**Extracted information:**
'''
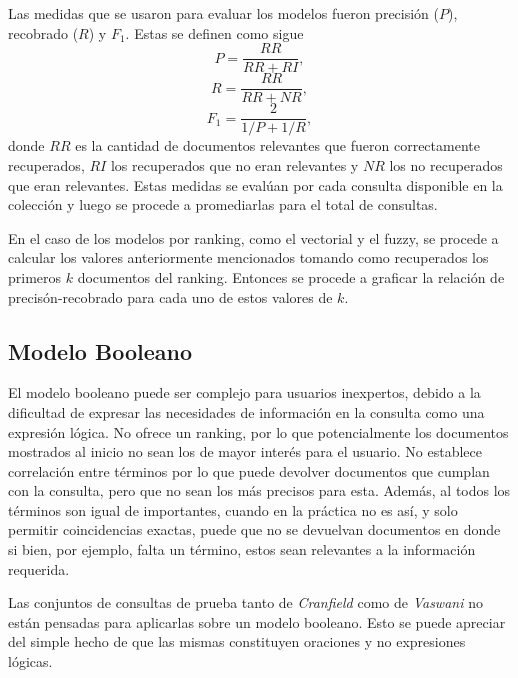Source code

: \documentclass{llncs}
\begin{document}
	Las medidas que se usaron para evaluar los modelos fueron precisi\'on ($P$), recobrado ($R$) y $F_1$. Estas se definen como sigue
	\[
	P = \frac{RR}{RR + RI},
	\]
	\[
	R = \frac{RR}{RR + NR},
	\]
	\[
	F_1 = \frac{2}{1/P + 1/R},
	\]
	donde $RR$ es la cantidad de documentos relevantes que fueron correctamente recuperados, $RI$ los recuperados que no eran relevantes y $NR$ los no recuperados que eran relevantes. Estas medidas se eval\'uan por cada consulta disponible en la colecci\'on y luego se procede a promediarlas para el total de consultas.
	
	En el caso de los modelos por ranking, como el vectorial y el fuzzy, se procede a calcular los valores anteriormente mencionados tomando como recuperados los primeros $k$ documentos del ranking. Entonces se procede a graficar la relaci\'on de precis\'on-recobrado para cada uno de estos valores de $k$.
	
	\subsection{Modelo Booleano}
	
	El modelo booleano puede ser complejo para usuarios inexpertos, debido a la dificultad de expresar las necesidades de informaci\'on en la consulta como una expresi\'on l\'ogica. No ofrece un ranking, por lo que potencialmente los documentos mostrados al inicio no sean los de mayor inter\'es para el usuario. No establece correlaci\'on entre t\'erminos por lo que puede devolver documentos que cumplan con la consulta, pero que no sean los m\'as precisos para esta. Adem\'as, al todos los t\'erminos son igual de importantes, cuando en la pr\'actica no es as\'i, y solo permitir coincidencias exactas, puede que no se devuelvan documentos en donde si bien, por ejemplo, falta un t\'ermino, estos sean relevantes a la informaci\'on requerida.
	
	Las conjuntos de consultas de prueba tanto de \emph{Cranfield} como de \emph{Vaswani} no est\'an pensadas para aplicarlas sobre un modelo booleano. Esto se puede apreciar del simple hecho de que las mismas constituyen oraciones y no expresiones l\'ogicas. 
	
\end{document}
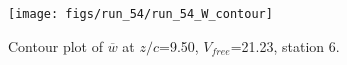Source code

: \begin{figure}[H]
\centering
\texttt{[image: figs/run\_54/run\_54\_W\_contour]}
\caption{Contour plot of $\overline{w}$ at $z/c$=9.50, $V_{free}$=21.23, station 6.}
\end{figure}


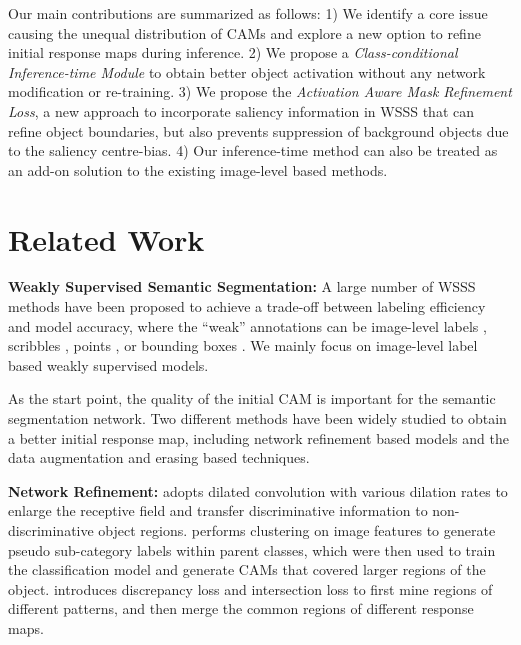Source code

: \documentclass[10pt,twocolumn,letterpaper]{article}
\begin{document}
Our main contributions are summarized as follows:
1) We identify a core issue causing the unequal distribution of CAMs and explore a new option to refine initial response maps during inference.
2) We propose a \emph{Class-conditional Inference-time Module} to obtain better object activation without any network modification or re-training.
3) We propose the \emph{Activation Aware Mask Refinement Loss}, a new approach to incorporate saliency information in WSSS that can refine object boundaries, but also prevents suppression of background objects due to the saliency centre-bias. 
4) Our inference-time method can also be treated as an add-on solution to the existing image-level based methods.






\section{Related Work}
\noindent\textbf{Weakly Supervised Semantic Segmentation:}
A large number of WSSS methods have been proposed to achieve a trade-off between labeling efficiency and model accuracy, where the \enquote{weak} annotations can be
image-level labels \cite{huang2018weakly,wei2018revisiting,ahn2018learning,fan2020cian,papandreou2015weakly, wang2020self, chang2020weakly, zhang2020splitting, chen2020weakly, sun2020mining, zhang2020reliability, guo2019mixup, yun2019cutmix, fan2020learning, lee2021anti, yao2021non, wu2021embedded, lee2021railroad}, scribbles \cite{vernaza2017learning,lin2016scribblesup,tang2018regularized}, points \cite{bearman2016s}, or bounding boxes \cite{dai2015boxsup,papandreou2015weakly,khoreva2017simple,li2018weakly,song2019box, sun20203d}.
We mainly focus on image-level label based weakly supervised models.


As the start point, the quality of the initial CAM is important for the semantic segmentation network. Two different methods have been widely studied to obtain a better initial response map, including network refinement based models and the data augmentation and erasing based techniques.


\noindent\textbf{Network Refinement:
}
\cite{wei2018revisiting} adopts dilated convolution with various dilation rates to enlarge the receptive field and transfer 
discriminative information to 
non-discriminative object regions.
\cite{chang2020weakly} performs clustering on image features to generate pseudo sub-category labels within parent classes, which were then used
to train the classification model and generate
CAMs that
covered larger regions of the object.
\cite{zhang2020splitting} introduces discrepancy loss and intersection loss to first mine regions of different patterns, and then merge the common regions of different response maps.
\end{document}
'''
**Problem details:**
Return the complete material exactly as it appears, without images.

**Problem solution:**
Source code

: \documentclass{llncs}
\begin{document}
	Las medidas que se usaron para evaluar los modelos fueron precisi\'on ($P$), recobrado ($R$) y $F_1$. Estas se definen como sigue
	\[
	P = \frac{RR}{RR + RI},
	\]
	\[
	R = \frac{RR}{RR + NR},
	\]
	\[
	F_1 = \frac{2}{1/P + 1/R},
	\]
	donde $RR$ es la cantidad de documentos relevantes que fueron correctamente recuperados, $RI$ los recuperados que no eran relevantes y $NR$ los no recuperados que eran relevantes. Estas medidas se eval\'uan por cada consulta disponible en la colecci\'on y luego se procede a promediarlas para el total de consultas.
	
	En el caso de los modelos por ranking, como el vectorial y el fuzzy, se procede a calcular los valores anteriormente mencionados tomando como recuperados los primeros $k$ documentos del ranking. Entonces se procede a graficar la relaci\'on de precis\'on-recobrado para cada uno de estos valores de $k$.
	
	\subsection{Modelo Booleano}
	
	El modelo booleano puede ser complejo para usuarios inexpertos, debido a la dificultad de expresar las necesidades de informaci\'on en la consulta como una expresi\'on l\'ogica. No ofrece un ranking, por lo que potencialmente los documentos mostrados al inicio no sean los de mayor inter\'es para el usuario. No establece correlaci\'on entre t\'erminos por lo que puede devolver documentos que cumplan con la consulta, pero que no sean los m\'as precisos para esta. Adem\'as, al todos los t\'erminos son igual de importantes, cuando en la pr\'actica no es as\'i, y solo permitir coincidencias exactas, puede que no se devuelvan documentos en donde si bien, por ejemplo, falta un t\'ermino, estos sean relevantes a la informaci\'on requerida.
	
	Las conjuntos de consultas de prueba tanto de \emph{Cranfield} como de \emph{Vaswani} no est\'an pensadas para aplicarlas sobre un modelo booleano. Esto se puede apreciar del simple hecho de que las mismas constituyen oraciones y no expresiones l\'ogicas. 
	
\end{document}
Source code

: \begin{figure}[H]
\centering
\texttt{[image: figs/run\_54/run\_54\_W\_contour]}
\caption{Contour plot of $\overline{w}$ at $z/c$=9.50, $V_{free}$=21.23, station 6.}
\end{figure}


Source code

: \documentclass[10pt,twocolumn,letterpaper]{article}
\begin{document}
Our main contributions are summarized as follows:
1) We identify a core issue causing the unequal distribution of CAMs and explore a new option to refine initial response maps during inference.
2) We propose a \emph{Class-conditional Inference-time Module} to obtain better object activation without any network modification or re-training.
3) We propose the \emph{Activation Aware Mask Refinement Loss}, a new approach to incorporate saliency information in WSSS that can refine object boundaries, but also prevents suppression of background objects due to the saliency centre-bias. 
4) Our inference-time method can also be treated as an add-on solution to the existing image-level based methods.






\section{Related Work}
\noindent\textbf{Weakly Supervised Semantic Segmentation:}
A large number of WSSS methods have been proposed to achieve a trade-off between labeling efficiency and model accuracy, where the \enquote{weak} annotations can be
image-level labels \cite{huang2018weakly,wei2018revisiting,ahn2018learning,fan2020cian,papandreou2015weakly, wang2020self, chang2020weakly, zhang2020splitting, chen2020weakly, sun2020mining, zhang2020reliability, guo2019mixup, yun2019cutmix, fan2020learning, lee2021anti, yao2021non, wu2021embedded, lee2021railroad}, scribbles \cite{vernaza2017learning,lin2016scribblesup,tang2018regularized}, points \cite{bearman2016s}, or bounding boxes \cite{dai2015boxsup,papandreou2015weakly,khoreva2017simple,li2018weakly,song2019box, sun20203d}.
We mainly focus on image-level label based weakly supervised models.


As the start point, the quality of the initial CAM is important for the semantic segmentation network. Two different methods have been widely studied to obtain a better initial response map, including network refinement based models and the data augmentation and erasing based techniques.


\noindent\textbf{Network Refinement:
}
\cite{wei2018revisiting} adopts dilated convolution with various dilation rates to enlarge the receptive field and transfer 
discriminative information to 
non-discriminative object regions.
\cite{chang2020weakly} performs clustering on image features to generate pseudo sub-category labels within parent classes, which were then used
to train the classification model and generate
CAMs that
covered larger regions of the object.
\cite{zhang2020splitting} introduces discrepancy loss and intersection loss to first mine regions of different patterns, and then merge the common regions of different response maps.
\end{document}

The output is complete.